BRIEF: The answer must consist of every line from the entries below that contains the word "because".

[Extracted records]
───

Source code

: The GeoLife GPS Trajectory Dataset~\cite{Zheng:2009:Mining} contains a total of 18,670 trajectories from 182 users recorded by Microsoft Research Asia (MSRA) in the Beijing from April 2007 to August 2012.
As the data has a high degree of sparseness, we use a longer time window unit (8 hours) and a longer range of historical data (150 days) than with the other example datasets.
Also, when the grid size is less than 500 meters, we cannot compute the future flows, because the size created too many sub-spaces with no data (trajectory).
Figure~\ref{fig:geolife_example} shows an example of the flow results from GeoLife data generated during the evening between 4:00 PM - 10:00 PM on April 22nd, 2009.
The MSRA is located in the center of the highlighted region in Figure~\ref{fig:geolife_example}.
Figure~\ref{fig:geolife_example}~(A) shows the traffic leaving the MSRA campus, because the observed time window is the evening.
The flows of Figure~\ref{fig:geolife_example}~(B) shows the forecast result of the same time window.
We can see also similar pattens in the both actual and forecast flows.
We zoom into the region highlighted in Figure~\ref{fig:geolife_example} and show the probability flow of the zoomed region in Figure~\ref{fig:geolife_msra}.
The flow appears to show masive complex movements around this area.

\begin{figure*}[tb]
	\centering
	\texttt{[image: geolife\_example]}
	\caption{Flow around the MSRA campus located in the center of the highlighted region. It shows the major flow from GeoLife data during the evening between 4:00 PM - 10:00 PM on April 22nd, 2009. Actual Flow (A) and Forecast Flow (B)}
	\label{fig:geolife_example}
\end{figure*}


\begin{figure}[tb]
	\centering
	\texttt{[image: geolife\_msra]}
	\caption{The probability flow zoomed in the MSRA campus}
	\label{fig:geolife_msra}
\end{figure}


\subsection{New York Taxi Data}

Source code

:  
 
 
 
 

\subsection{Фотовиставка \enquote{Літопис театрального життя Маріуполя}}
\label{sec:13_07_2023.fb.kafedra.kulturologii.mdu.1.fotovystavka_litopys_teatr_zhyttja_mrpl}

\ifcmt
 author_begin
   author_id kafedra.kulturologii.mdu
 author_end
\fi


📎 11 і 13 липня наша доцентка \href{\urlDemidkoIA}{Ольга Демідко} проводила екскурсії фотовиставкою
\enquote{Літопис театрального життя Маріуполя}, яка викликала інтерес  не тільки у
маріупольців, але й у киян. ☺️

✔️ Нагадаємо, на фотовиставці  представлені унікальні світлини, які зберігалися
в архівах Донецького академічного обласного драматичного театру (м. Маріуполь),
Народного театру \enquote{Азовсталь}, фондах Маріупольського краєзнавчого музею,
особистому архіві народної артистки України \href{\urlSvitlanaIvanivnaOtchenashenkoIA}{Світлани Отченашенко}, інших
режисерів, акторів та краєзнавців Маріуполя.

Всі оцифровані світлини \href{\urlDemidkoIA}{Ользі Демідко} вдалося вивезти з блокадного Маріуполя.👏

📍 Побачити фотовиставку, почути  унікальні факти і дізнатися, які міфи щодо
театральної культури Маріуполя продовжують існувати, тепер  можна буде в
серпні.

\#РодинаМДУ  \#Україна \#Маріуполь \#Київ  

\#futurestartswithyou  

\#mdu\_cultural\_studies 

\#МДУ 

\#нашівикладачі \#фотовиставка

───

ANSWER SECTION:
Also, when the grid size is less than 500 meters, we cannot compute the future flows, because the size created too many sub-spaces with no data (trajectory).
Figure~\ref{fig:geolife_example}~(A) shows the traffic leaving the MSRA campus, because the observed time window is the evening.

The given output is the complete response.